Saved entries:
_____

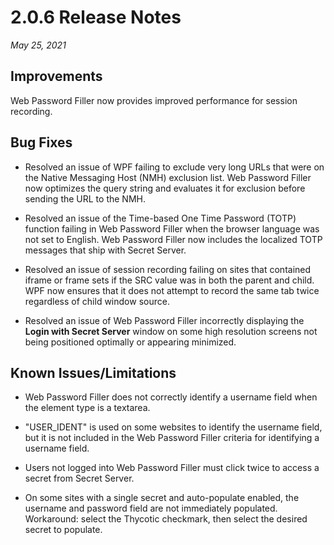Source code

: [title]: # (2.0.6 Release)
[tags]: # (web password filler)
[priority]: # (39989)

# 2.0.6 Release Notes

_May 25, 2021_

## Improvements

Web Password Filler now provides improved performance for session recording.

## Bug Fixes

* Resolved an issue of WPF failing to exclude very long URLs that were on the Native Messaging Host (NMH) exclusion list. Web Password Filler now optimizes the query string and evaluates it for exclusion before sending the URL to the NMH.

* Resolved an issue of the Time-based One Time Password (TOTP) function failing in Web Password Filler when the browser language was not set to English. Web Password Filler now includes the localized TOTP messages that ship with Secret Server.

* Resolved an issue of session recording failing on sites that contained iframe or frame sets if the SRC value was in both the parent and child. WPF now ensures that it does not attempt to record the same tab twice regardless of child window source.

* Resolved an issue of Web Password Filler incorrectly displaying the **Login with Secret Server** window on some high resolution screens not being positioned optimally or appearing minimized.

## Known Issues/Limitations

* Web Password Filler does not correctly identify a username field when the element type is a textarea.

* "USER_IDENT" is used on some websites to identify the username field, but it is not included in the Web Password Filler criteria for identifying a username field.

* Users not logged into Web Password Filler must click twice to access a secret from Secret Server.

* On some sites with a single secret and auto-populate enabled, the username and password field are not immediately populated. Workaround: select the Thycotic checkmark, then select the desired secret to populate.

_____

What to produce = The output must match the records word for word, except that no pictures appear.

Answer to the problem =
Source code

: [title]: # (2.0.6 Release)
[tags]: # (web password filler)
[priority]: # (39989)

# 2.0.6 Release Notes

_May 25, 2021_

## Improvements

Web Password Filler now provides improved performance for session recording.

## Bug Fixes

* Resolved an issue of WPF failing to exclude very long URLs that were on the Native Messaging Host (NMH) exclusion list. Web Password Filler now optimizes the query string and evaluates it for exclusion before sending the URL to the NMH.

* Resolved an issue of the Time-based One Time Password (TOTP) function failing in Web Password Filler when the browser language was not set to English. Web Password Filler now includes the localized TOTP messages that ship with Secret Server.

* Resolved an issue of session recording failing on sites that contained iframe or frame sets if the SRC value was in both the parent and child. WPF now ensures that it does not attempt to record the same tab twice regardless of child window source.

* Resolved an issue of Web Password Filler incorrectly displaying the **Login with Secret Server** window on some high resolution screens not being positioned optimally or appearing minimized.

## Known Issues/Limitations

* Web Password Filler does not correctly identify a username field when the element type is a textarea.

* "USER_IDENT" is used on some websites to identify the username field, but it is not included in the Web Password Filler criteria for identifying a username field.

* Users not logged into Web Password Filler must click twice to access a secret from Secret Server.

* On some sites with a single secret and auto-populate enabled, the username and password field are not immediately populated. Workaround: select the Thycotic checkmark, then select the desired secret to populate.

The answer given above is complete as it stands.